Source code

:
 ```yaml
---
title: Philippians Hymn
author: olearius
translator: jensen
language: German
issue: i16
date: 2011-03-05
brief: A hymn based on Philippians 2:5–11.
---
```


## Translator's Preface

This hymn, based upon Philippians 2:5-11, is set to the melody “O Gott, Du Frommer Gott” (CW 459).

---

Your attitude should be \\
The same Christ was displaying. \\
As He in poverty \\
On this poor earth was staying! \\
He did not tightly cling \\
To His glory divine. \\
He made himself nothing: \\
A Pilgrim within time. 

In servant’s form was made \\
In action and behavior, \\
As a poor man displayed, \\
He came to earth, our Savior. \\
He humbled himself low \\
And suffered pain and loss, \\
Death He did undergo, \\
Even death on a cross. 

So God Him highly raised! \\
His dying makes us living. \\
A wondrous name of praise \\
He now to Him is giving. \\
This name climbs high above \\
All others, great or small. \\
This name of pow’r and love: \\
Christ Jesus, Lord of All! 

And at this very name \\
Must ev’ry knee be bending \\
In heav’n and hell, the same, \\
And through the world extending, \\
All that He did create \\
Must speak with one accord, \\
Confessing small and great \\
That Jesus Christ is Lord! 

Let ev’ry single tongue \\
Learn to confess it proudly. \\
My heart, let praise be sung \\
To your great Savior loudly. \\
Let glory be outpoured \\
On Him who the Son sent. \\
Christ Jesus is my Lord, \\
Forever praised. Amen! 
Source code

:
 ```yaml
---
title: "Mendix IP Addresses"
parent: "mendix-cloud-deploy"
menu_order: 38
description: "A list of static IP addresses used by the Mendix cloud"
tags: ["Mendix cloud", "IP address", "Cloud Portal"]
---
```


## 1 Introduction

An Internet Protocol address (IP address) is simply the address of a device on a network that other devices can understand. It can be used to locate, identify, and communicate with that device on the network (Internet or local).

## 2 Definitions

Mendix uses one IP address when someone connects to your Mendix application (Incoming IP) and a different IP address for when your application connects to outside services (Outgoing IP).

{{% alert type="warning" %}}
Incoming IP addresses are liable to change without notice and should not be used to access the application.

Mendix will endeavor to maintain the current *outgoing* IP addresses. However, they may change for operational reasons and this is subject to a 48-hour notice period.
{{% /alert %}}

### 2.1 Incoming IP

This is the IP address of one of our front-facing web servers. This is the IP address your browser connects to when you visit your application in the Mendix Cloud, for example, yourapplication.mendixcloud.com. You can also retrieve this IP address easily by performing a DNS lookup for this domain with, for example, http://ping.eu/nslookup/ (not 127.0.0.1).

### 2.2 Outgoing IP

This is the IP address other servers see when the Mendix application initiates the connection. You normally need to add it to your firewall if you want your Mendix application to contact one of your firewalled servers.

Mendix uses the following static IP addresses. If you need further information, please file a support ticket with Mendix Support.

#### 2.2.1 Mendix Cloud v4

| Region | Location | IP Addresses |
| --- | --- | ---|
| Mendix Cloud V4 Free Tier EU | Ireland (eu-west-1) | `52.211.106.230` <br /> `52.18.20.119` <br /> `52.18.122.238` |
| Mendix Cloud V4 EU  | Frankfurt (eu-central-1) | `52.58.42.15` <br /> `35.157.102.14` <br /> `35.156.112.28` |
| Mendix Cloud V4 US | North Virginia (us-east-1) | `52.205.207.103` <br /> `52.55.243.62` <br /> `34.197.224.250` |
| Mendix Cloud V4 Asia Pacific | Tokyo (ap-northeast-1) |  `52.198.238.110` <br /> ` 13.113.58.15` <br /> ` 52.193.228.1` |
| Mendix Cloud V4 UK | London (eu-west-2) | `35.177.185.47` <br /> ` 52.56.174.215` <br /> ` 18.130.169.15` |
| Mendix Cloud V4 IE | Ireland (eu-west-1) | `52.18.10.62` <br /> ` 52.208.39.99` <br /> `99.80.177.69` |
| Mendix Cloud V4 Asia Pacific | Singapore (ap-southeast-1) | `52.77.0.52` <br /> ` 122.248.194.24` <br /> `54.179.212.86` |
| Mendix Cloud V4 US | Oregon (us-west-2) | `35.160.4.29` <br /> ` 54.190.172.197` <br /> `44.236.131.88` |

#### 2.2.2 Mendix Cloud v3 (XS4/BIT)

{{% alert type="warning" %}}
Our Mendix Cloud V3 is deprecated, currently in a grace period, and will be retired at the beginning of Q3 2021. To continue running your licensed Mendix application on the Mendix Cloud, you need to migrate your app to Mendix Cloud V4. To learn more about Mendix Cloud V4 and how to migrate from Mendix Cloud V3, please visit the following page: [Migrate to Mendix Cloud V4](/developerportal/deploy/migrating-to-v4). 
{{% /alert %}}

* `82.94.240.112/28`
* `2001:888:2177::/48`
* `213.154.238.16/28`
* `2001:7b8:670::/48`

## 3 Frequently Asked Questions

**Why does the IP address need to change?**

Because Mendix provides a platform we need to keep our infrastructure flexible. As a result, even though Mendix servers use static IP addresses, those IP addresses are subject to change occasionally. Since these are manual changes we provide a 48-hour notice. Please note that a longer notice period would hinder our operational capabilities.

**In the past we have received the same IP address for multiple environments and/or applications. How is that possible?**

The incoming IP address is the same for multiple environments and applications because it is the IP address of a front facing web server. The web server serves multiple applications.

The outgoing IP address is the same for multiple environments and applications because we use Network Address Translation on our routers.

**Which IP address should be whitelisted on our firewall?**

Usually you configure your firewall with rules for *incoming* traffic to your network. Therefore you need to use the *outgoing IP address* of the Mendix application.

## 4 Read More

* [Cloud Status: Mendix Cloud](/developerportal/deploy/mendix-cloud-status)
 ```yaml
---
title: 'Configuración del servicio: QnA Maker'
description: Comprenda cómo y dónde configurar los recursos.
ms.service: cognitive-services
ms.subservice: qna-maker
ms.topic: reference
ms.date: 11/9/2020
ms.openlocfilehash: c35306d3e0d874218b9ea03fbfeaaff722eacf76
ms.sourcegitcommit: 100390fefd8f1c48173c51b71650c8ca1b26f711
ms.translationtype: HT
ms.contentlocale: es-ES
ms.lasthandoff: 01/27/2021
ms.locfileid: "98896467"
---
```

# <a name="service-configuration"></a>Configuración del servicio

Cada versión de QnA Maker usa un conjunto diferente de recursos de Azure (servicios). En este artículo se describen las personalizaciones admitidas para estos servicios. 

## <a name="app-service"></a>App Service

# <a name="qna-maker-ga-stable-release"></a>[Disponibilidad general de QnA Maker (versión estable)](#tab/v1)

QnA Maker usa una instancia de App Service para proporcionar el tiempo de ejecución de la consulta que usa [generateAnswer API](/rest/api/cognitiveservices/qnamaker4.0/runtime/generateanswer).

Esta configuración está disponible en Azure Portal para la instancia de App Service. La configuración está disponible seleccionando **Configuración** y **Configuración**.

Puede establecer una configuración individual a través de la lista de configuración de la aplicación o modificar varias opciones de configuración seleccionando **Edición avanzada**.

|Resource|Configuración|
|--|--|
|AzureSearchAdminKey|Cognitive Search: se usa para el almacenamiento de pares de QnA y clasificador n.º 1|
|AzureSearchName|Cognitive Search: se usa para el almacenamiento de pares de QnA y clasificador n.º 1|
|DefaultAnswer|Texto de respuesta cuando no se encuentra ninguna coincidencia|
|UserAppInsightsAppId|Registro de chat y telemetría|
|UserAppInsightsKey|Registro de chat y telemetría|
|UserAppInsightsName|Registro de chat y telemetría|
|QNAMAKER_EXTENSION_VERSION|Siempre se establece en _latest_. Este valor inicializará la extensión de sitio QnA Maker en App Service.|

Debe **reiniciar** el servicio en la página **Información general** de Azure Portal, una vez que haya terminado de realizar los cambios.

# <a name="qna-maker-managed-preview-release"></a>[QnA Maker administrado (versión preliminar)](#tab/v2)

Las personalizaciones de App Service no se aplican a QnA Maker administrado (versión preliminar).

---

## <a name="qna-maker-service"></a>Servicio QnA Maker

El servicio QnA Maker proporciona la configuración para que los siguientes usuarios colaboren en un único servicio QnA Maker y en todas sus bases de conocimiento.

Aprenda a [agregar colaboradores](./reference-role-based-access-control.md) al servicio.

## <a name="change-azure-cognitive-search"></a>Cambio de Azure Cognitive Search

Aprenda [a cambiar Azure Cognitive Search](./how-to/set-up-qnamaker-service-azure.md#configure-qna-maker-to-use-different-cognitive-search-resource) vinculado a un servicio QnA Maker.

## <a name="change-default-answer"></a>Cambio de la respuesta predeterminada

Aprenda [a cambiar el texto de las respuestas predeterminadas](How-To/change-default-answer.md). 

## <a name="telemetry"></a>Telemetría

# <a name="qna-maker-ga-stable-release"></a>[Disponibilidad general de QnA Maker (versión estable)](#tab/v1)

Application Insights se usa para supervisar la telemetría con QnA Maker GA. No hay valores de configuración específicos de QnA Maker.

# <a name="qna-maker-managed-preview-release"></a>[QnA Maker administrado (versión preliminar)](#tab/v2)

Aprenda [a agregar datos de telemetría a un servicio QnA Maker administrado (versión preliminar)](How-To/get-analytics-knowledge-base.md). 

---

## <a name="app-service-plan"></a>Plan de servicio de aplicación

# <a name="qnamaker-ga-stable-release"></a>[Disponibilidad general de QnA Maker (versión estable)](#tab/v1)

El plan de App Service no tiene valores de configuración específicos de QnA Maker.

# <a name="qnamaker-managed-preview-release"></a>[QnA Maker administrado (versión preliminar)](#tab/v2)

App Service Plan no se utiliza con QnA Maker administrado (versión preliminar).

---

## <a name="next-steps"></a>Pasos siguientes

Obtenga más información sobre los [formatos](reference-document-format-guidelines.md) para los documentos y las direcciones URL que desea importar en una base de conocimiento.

*TASK OBJECTIVE*: Repeat each line of the data above, exactly as it appears, from the first through the line that contains "Even death on a cross.".

*TASK OUTPUT*:
Source code

:
 ```yaml
---
title: Philippians Hymn
author: olearius
translator: jensen
language: German
issue: i16
date: 2011-03-05
brief: A hymn based on Philippians 2:5–11.
---
```


## Translator's Preface

This hymn, based upon Philippians 2:5-11, is set to the melody “O Gott, Du Frommer Gott” (CW 459).

---

Your attitude should be \\
The same Christ was displaying. \\
As He in poverty \\
On this poor earth was staying! \\
He did not tightly cling \\
To His glory divine. \\
He made himself nothing: \\
A Pilgrim within time. 

In servant’s form was made \\
In action and behavior, \\
As a poor man displayed, \\
He came to earth, our Savior. \\
He humbled himself low \\
And suffered pain and loss, \\
Death He did undergo, \\
Even death on a cross. 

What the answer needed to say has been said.